David Broder is Not Smarter Than a 5th Grader

by Brien Jackson

If I tried to write about every dumb thing David Broder said, I probably wouldn’t have time to write about anything else. Still, his effort today, another shocking paen to the unending virtue of “bipartisanship,” is particularly onerous, and deserves a few words. Yglesias, Booman, and Krugman have already done a good number on it, so read what them to gauge most of my feelings on this abject nonsense (I especially liked Yglesias’s notation that Broder really has no business being a political journalist in the first place).

I’ll just add that what really jumps out at you the longer Broder tries to keep this schtick going is how embarrassingly thin the premise is. I think it was Yglesias who, a while back, noted that the dynamics of an expanding caucus altered the dynamics of bi-partisanship (you’re getting more votes and the opposition is getting more ideologically extreme), but that this sort of arguing from Broder & Co. never seems to reflect that. You get the same nonsense whether there’s a 54 seat majority with half a dozen moderates in the minority or whether there’s 60 members in the majority and only two moderates in the minority, even though the reality is very, very different. It’s also odd just how little logic is involved in this excercise. Presumably, Broder is a fetishist for bipartisanship because he equates “bipartisan” with “consensus.” But, ultimately, an increasing majority caucus is in and of itself an example of some emerging consensus.

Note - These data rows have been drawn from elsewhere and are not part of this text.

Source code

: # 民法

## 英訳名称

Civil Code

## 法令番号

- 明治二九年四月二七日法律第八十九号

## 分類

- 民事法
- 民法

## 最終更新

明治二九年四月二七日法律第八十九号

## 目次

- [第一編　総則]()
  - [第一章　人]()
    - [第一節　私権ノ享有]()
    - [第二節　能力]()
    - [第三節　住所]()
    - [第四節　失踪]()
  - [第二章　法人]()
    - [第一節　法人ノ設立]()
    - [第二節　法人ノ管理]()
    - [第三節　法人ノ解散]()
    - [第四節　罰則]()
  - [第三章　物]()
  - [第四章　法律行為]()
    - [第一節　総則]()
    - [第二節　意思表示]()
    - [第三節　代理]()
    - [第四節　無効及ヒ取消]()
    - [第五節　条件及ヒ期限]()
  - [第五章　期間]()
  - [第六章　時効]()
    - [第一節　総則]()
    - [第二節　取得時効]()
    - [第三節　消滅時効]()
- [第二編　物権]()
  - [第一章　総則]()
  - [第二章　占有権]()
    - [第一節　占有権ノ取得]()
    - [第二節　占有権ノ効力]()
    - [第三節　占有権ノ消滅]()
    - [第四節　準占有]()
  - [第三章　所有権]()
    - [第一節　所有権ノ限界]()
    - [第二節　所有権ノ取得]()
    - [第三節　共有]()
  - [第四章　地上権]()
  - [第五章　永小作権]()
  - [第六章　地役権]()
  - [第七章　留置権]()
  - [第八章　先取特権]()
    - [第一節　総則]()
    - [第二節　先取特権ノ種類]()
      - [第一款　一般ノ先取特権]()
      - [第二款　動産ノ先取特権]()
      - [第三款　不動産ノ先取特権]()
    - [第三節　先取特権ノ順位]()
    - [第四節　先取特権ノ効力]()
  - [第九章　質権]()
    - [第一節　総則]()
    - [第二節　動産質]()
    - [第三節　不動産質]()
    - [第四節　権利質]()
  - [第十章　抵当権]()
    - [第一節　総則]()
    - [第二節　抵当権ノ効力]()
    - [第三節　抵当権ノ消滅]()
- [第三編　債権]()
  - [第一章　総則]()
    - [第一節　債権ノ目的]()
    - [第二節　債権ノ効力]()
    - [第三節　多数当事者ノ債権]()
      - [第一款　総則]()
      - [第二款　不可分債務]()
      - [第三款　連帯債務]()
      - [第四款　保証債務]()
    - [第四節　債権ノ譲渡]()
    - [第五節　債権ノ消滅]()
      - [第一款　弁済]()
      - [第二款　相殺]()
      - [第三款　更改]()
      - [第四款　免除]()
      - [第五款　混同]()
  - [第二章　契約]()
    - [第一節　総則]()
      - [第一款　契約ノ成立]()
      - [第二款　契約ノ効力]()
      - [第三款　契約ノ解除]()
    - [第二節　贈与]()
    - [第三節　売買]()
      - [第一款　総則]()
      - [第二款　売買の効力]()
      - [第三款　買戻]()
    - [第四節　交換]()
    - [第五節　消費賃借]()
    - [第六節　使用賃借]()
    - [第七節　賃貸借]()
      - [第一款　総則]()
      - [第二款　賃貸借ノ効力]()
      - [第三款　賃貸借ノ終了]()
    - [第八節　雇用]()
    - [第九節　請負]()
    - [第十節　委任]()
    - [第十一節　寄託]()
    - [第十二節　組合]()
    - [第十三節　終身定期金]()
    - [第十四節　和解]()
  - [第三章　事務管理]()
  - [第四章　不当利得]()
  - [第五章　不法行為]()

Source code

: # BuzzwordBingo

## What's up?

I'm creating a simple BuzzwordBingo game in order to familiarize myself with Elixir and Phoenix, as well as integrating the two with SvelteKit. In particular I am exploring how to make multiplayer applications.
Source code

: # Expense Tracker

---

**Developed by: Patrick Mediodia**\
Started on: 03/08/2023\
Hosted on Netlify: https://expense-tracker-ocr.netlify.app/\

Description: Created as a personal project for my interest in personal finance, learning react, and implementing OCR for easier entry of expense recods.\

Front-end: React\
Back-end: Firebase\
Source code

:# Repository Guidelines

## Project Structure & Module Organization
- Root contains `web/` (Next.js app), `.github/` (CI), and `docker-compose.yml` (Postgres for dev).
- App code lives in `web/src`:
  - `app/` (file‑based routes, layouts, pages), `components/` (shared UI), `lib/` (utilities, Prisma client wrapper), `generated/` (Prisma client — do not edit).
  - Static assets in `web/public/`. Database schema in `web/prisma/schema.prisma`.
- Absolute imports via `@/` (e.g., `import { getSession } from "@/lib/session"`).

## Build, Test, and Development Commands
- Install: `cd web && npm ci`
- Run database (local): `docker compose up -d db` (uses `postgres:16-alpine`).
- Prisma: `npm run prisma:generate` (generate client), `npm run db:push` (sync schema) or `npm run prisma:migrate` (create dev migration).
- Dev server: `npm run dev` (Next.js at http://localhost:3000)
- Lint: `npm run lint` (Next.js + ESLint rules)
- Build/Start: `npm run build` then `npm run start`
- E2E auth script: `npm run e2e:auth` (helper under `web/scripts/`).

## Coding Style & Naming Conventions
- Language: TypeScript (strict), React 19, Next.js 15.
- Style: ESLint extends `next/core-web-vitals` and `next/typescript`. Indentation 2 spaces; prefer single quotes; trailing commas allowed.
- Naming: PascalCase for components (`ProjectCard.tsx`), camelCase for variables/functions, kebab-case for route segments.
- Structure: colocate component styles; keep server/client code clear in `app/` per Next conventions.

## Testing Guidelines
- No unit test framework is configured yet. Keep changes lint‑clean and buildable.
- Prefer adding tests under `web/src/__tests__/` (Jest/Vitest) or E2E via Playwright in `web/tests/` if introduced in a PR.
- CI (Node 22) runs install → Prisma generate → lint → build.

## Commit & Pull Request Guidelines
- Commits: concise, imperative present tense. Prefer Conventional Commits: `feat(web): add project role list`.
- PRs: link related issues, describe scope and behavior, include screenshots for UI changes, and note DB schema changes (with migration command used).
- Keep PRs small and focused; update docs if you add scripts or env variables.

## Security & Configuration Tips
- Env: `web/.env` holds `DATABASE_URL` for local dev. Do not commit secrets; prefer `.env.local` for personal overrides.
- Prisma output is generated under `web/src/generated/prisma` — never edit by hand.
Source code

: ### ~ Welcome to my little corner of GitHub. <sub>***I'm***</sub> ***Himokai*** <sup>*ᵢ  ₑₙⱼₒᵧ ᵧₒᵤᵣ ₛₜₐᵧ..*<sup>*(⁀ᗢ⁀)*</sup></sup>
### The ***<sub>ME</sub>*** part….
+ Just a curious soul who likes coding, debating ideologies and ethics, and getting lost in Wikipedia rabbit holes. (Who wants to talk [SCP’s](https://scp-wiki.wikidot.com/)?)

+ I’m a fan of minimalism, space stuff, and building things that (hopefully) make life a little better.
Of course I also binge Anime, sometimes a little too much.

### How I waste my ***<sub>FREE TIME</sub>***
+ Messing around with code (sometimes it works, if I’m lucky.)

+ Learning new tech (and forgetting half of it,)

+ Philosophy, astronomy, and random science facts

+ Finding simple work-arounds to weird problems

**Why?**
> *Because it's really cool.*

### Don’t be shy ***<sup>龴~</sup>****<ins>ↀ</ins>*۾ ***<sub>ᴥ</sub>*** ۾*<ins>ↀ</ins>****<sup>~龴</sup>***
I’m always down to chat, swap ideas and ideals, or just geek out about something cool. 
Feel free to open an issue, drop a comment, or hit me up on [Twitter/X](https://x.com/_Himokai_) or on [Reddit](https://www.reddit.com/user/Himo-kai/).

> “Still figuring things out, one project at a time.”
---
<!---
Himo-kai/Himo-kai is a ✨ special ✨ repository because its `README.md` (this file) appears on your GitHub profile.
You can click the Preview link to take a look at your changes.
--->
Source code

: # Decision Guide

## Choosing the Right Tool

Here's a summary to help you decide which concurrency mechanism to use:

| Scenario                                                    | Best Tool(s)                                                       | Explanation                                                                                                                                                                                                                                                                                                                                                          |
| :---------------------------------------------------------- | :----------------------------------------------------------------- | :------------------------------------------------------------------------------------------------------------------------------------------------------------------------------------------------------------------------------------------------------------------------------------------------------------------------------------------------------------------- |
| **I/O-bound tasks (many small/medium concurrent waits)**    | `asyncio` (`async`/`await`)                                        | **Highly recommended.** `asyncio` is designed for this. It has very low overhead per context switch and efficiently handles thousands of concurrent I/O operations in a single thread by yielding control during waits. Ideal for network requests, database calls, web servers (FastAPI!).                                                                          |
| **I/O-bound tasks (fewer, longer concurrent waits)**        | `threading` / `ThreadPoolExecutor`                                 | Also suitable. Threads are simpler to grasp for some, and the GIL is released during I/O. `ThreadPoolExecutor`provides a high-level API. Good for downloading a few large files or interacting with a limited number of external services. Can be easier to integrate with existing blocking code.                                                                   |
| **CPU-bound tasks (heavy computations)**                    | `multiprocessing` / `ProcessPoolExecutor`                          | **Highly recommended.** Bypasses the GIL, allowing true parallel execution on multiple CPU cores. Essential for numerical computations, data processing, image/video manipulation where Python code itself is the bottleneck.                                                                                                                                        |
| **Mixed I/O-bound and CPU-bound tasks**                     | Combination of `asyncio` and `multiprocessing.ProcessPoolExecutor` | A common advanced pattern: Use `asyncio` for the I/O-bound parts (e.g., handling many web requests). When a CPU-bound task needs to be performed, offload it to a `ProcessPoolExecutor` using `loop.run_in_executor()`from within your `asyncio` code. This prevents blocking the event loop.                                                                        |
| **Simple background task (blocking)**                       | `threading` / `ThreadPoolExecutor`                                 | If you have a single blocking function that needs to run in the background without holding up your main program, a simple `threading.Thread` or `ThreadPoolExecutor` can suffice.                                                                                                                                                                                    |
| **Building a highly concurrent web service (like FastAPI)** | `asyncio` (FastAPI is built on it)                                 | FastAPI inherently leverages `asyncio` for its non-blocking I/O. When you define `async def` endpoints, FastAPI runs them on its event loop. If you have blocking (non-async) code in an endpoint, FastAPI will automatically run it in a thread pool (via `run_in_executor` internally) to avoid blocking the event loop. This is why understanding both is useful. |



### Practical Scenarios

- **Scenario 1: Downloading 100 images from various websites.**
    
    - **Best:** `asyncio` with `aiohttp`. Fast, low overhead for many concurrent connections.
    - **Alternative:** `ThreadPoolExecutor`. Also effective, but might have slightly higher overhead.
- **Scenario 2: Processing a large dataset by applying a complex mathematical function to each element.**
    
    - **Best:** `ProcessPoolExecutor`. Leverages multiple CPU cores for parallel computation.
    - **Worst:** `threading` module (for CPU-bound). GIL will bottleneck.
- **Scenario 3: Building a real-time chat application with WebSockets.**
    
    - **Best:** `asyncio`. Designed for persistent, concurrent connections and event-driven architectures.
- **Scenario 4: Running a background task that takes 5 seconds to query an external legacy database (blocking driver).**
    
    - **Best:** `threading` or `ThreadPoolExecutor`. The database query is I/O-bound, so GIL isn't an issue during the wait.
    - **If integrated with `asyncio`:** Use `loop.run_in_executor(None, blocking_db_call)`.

After all, when you consider not just that there are 60 Democrats in Congress, but that they represent every region in the state, as well as the fact that the Democratic nominee for President just won 365 electoral votes, including Indiana and North Carolina, that seems like pretty conclusive evidence that there’s broad approval for the Democratic agenda, especially considering how poorly Republicans continue to poll. So there’s really no reason for anyone who’s paying attention to think that a bill garnering 56 Democratic votes and 4 Republican votes must necessarily be better than one getting 60 Democratic votes and nothing else.

But then, given Broder’s own statements, you have to wonder just how much attention he’s paying.